Kenney notes "it hasn't exactly been a picnic" as far as media and fan reaction during the past few seasons of losing baseball "despite telling fans you're going have to trust us and stay with us." He did add the Cubs have seen "amazing" support from the fans who do understand their plan.
The most interesting part of the interview was when Ozanian asked if it were "plausible" to say the Cubs would get the biggest TV rights deal when their full package expires after the 2019 season. (The WGN portion of the Cubs' TV deal is up after this season, while the Comcast SportsNet Chicago deal has five more seasons.)

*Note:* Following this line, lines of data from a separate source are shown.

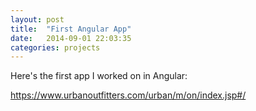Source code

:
 ```yaml
---
layout: post
title:  "First Angular App"
date:   2014-09-01 22:03:35
categories: projects
---
```

Here's the first app I worked on in Angular:

<a href="https://www.urbanoutfitters.com/urban/m/on/index.jsp#/">https://www.urbanoutfitters.com/urban/m/on/index.jsp#/</a>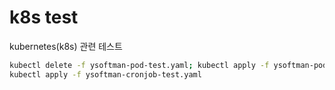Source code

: # k8s test

kubernetes(k8s) 관련 테스트

```bash
kubectl delete -f ysoftman-pod-test.yaml; kubectl apply -f ysoftman-pod-test.yaml
kubectl apply -f ysoftman-cronjob-test.yaml
```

"Yes, I think it's plausible," Kenney said. "The question for all of us is how will people consume media at that time? Right now, you look at cable -- most teams look at cable or a distributor as partner, like Fox or Time Warner or Comcast. We're seeing the evolution of people going over the top. It's a matter of when someone like Google says we're going to be [a] bidder for rights, because we're going to take these games to consumers in a different way."
Kenney pointed out Yahoo, Apple and Netflix as examples of companies producing web-only content.
While you delight in imagining 80-year-old Cubs fans being told to buy some Google TV subscription to watch the Cubs, Kenney also said a more traditional Cubs RSN (regional sports network) is a "likelihood."
"There are a few brands with brand equity to carry their own channel," he said. "You've seen some fail, but I think our brand is big enough carry a channel on its own."
Of course, Kenney's boast about landing the biggest deal is bad news for cable customers. Chicagoans will be paying for the Cubs' massive TV deal with increased cable fees. Sorry, White Sox fans, you'll be paying, too. It also means Cubs fans will probably get blacked out as the team, the RSN and the distributor work out a deal. Vin Scully can't get the Los Angeles Dodgers RSN at his house.
Ricketts' interview was less interesting, but he admitted the Wrigley Field renovation, which hasn't started yet, will cost "north of $350 million, probably closer to $375 million," with an additional $150-$200 million to build the hotel, plaza, etc. Earlier estimates were $500 million for each.
Who knows? By the time the renovation finally starts, we might be watching the construction, steel beam by steel beam, on a special Google subscription channel.